→ Listed records:
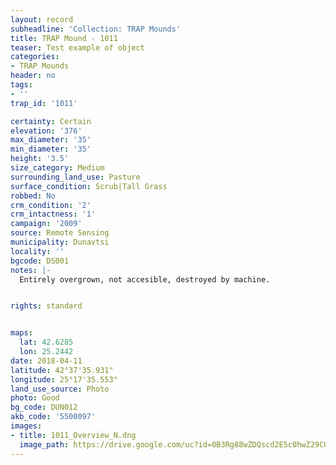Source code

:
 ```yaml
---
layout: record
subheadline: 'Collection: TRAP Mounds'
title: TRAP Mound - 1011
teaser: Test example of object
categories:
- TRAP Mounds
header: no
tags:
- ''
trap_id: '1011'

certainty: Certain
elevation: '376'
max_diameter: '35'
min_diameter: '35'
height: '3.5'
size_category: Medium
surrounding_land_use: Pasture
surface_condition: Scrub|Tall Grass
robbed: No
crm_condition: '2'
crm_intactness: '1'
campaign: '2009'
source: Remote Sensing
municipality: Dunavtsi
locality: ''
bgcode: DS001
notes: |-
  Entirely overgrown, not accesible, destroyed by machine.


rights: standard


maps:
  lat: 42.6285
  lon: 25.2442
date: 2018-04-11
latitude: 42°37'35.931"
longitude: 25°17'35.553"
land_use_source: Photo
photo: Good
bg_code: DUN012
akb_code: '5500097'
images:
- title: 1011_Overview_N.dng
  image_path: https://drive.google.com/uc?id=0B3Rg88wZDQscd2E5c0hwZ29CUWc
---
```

...

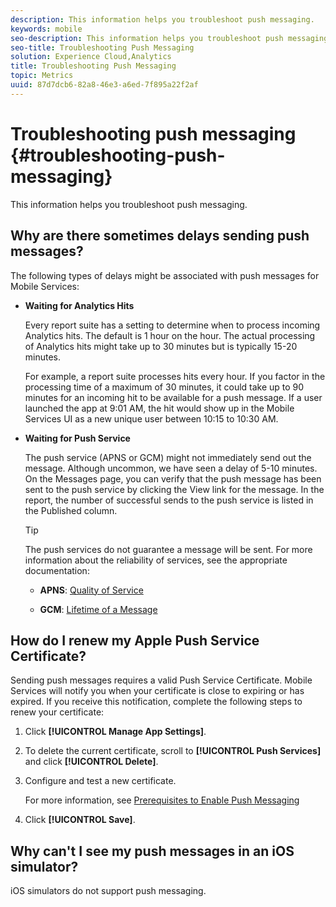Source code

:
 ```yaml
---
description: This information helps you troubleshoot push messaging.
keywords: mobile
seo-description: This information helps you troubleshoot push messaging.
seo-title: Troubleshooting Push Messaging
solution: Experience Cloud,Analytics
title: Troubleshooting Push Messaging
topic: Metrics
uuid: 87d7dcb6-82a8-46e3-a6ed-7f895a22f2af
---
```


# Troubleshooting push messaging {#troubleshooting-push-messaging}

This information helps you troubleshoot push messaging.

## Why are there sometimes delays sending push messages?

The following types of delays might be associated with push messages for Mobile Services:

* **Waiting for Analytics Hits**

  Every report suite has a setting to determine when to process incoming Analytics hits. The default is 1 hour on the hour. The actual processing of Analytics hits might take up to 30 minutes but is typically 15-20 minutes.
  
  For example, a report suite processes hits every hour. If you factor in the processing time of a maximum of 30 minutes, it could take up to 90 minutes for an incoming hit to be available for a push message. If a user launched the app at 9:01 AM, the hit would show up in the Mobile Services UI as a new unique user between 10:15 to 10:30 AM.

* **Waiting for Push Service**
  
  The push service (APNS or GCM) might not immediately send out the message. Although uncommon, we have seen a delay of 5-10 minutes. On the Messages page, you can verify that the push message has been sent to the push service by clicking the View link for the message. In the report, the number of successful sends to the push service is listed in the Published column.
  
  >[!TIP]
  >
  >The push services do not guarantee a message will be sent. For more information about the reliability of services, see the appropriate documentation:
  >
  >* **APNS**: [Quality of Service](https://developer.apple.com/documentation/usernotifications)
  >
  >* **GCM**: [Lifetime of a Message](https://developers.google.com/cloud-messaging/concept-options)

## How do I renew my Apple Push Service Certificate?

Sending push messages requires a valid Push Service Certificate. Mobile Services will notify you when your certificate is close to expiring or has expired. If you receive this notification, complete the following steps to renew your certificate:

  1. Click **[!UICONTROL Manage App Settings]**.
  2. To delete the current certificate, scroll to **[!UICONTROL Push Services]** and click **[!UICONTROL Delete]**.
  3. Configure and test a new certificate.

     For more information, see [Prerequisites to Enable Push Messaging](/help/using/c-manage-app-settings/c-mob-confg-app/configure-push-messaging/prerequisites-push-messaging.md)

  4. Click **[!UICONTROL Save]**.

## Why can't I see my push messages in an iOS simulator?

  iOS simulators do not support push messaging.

* * *

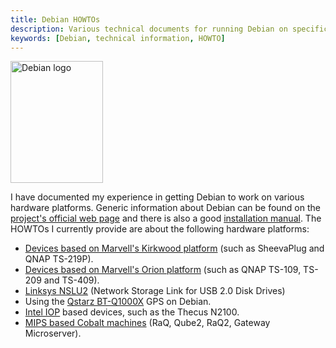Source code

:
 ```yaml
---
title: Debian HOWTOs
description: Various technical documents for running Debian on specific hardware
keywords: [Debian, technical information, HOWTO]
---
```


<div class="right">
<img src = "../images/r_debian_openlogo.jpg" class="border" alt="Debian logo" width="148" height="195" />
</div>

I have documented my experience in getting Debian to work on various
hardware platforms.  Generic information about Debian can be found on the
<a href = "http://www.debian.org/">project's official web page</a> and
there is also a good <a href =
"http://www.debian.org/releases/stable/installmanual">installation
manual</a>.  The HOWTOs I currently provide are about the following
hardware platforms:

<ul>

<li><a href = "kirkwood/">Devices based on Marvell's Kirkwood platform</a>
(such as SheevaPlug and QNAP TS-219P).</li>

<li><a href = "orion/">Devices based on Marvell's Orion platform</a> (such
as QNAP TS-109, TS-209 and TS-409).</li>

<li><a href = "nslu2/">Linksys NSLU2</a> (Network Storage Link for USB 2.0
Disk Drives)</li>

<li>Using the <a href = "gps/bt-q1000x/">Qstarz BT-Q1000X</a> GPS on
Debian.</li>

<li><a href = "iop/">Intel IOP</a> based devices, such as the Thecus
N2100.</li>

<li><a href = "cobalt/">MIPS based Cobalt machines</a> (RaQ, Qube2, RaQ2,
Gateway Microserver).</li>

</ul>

→ Required work: Wherever a line in the entries holds "QNAP", copy that line.

→ Task response:
(such as SheevaPlug and QNAP TS-219P).</li>
as QNAP TS-109, TS-209 and TS-409).</li>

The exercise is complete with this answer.